If the company can’t figure out how to build and move to the next advantage, it enters what is often a terminal stage of struggle, what Severts calls the “scale slog.”
As he says, “Getting anything done inside a Stage IV company is very difficult. The structural challenges that began to emerge in Stage III (e.g. unclear decision rights; poor information flows; inertia; etc.) are bad enough, but damage to the organization’s spirit is often the bigger problem. Employees have not experienced success of any kind in a long time. They grow pessimistic and avoid taking risks. They stop dreaming and creating. And because they cannot see a path out of this mess, they start looking for ways to capture and preserve a larger share of the shrinking pie for themselves. To overcome all this, a company must not only improve its proposition, but it must somehow get back to substantially outperforming its competition.

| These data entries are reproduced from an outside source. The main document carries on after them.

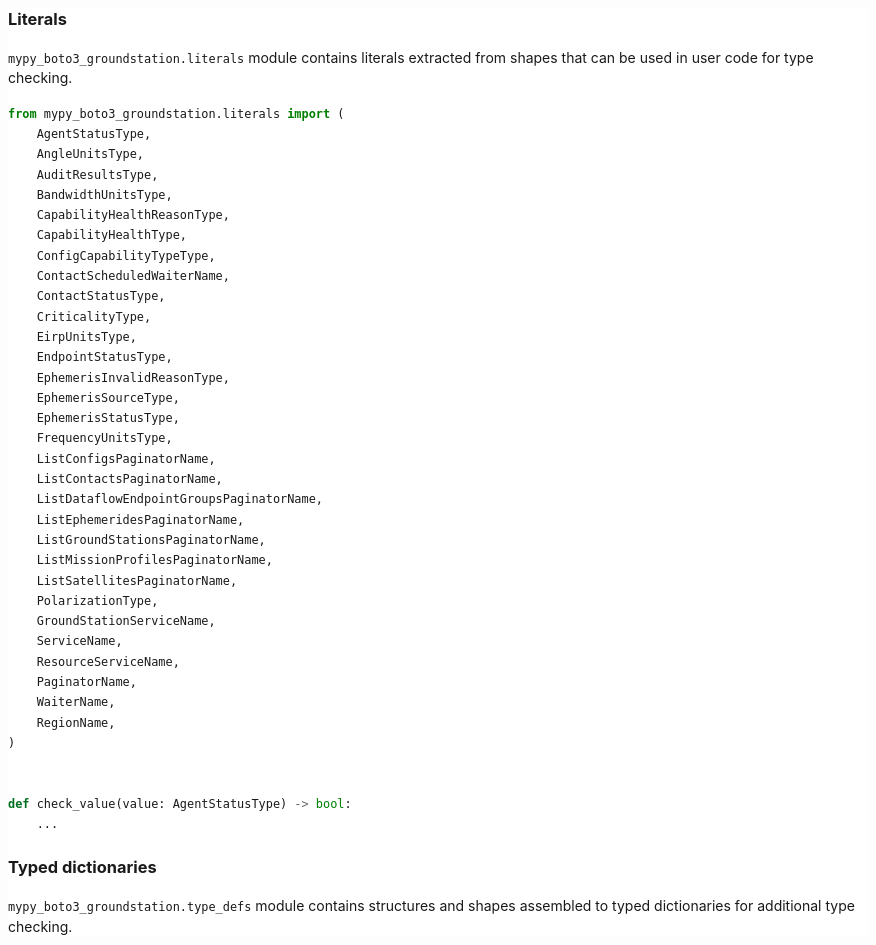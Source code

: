 <a id="literals"></a>

### Literals

`mypy_boto3_groundstation.literals` module contains literals extracted from
shapes that can be used in user code for type checking.

```python
from mypy_boto3_groundstation.literals import (
    AgentStatusType,
    AngleUnitsType,
    AuditResultsType,
    BandwidthUnitsType,
    CapabilityHealthReasonType,
    CapabilityHealthType,
    ConfigCapabilityTypeType,
    ContactScheduledWaiterName,
    ContactStatusType,
    CriticalityType,
    EirpUnitsType,
    EndpointStatusType,
    EphemerisInvalidReasonType,
    EphemerisSourceType,
    EphemerisStatusType,
    FrequencyUnitsType,
    ListConfigsPaginatorName,
    ListContactsPaginatorName,
    ListDataflowEndpointGroupsPaginatorName,
    ListEphemeridesPaginatorName,
    ListGroundStationsPaginatorName,
    ListMissionProfilesPaginatorName,
    ListSatellitesPaginatorName,
    PolarizationType,
    GroundStationServiceName,
    ServiceName,
    ResourceServiceName,
    PaginatorName,
    WaiterName,
    RegionName,
)


def check_value(value: AgentStatusType) -> bool:
    ...
```

<a id="typed-dictionaries"></a>

### Typed dictionaries

`mypy_boto3_groundstation.type_defs` module contains structures and shapes
assembled to typed dictionaries for additional type checking.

This is very hard to do, so most Stage IV firms eventually die – or become the living dead.”
Another take on the same phenomenon, this time from Steve Jobs
Steve Jobs was once asked his view on why incredibly successful companies struggle so much to sustain their success once the initial wildly successful offering no longer can carry the firm. I thought his answer was fascinating and it points to a similar phenomenon that Severts observed (this was in the difficult period for Jobs after he had exited Apple and before his triumphant return in the late 1990’s):
Well, for PepsiCo, [having sales and marketing people in charge ] might have been okay. But it turns out the same thing can happen in technology companies that get monopolies like, oh, IBM and Xerox. If you were a product person at IBM, or Xerox… when you have a monopoly market share, the company is not any more successful if you make a better product. So, the people that can make the company more successful are sales and marketing people and they end up running the companies. The product people get driven out of decision-making forums. And the companies forget what it means to support the product genius that brought them to that monopolistic position in the first place…. And they really have no feeling in their hearts usually about wanting to really help the customers. So that's what happened at Xerox. The people at Xerox PARC used to call the people that ran Xerox toner heads. The toner heads would come out to Xerox PARC and they had no clue about what they were seeing.

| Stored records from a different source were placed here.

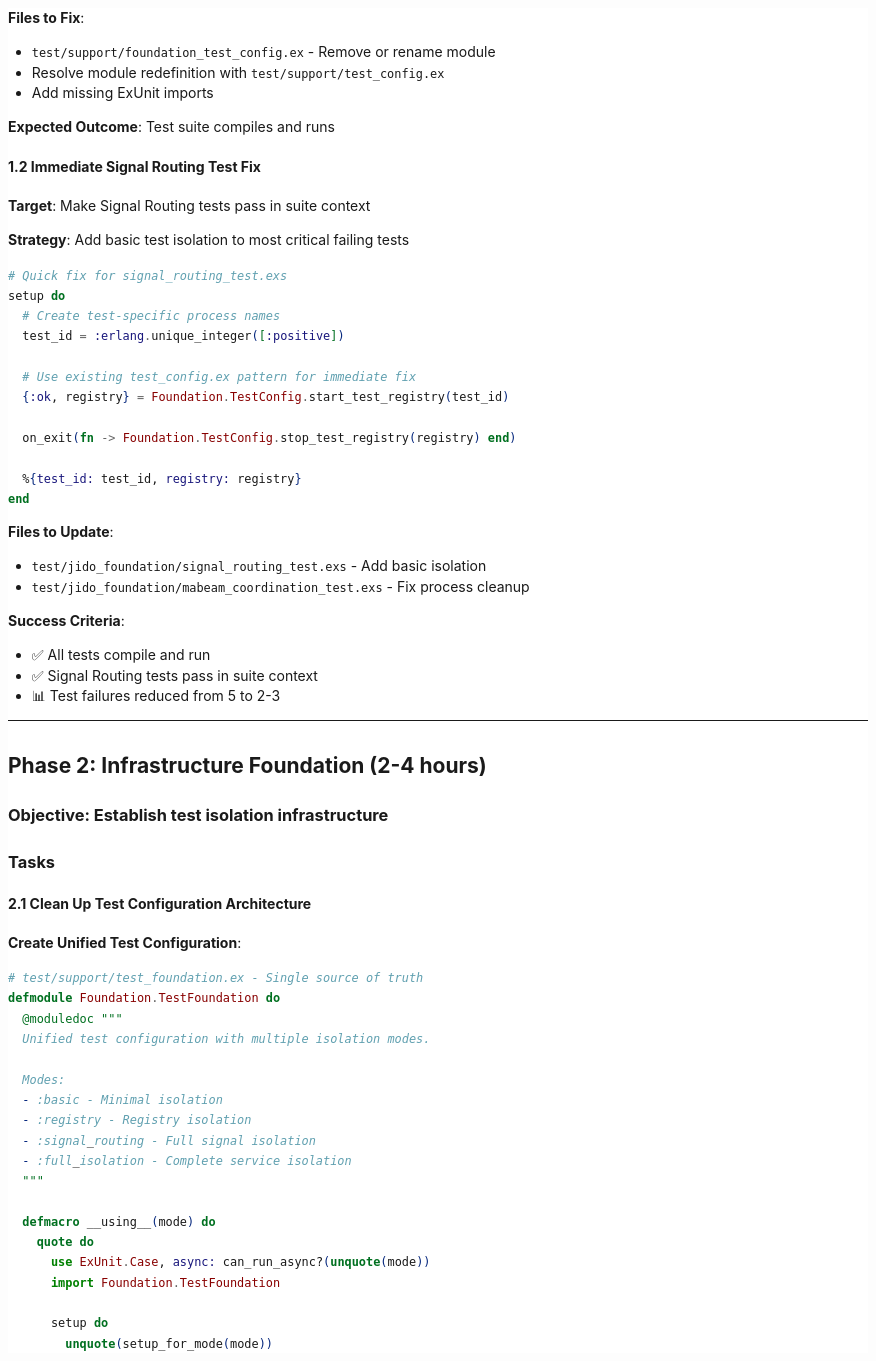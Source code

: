**Files to Fix**:
- `test/support/foundation_test_config.ex` - Remove or rename module
- Resolve module redefinition with `test/support/test_config.ex`
- Add missing ExUnit imports

**Expected Outcome**: Test suite compiles and runs

#### **1.2 Immediate Signal Routing Test Fix**
**Target**: Make Signal Routing tests pass in suite context

**Strategy**: Add basic test isolation to most critical failing tests
```elixir
# Quick fix for signal_routing_test.exs
setup do
  # Create test-specific process names
  test_id = :erlang.unique_integer([:positive])
  
  # Use existing test_config.ex pattern for immediate fix
  {:ok, registry} = Foundation.TestConfig.start_test_registry(test_id)
  
  on_exit(fn -> Foundation.TestConfig.stop_test_registry(registry) end)
  
  %{test_id: test_id, registry: registry}
end
```

**Files to Update**:
- `test/jido_foundation/signal_routing_test.exs` - Add basic isolation
- `test/jido_foundation/mabeam_coordination_test.exs` - Fix process cleanup

**Success Criteria**: 
- ✅ All tests compile and run
- ✅ Signal Routing tests pass in suite context
- 📊 Test failures reduced from 5 to 2-3

---

## Phase 2: Infrastructure Foundation (2-4 hours)

### **Objective**: Establish test isolation infrastructure

### **Tasks**

#### **2.1 Clean Up Test Configuration Architecture**

**Create Unified Test Configuration**:
```elixir
# test/support/test_foundation.ex - Single source of truth
defmodule Foundation.TestFoundation do
  @moduledoc """
  Unified test configuration with multiple isolation modes.
  
  Modes:
  - :basic - Minimal isolation
  - :registry - Registry isolation  
  - :signal_routing - Full signal isolation
  - :full_isolation - Complete service isolation
  """
  
  defmacro __using__(mode) do
    quote do
      use ExUnit.Case, async: can_run_async?(unquote(mode))
      import Foundation.TestFoundation
      
      setup do
        unquote(setup_for_mode(mode))
```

As a company grows, the proportion of people involved in exploiting an existing advantage relative to the people engaged in either building a potential new advantage or transforming away from an exhausted one is likely to be much larger. Unless carefully managed, this can create a power imbalance in which the demands of exploitation completely overwhelm the need to build for the future.
Is this inevitable? No. Does it require skillful leadership? Yes.
In the work I’m doing for my new book, I’m finding these patterns of recurring success leading to failure to be more common than one might think, a reason that the average lifespan of a large company runs around 40 years. What is a solution? Adopting the new strategy playbook, making innovation a proficiency and adopting permissionless organizational forms. Not easy or natural, but entirely doable. This is among the challenges we work with companies to address.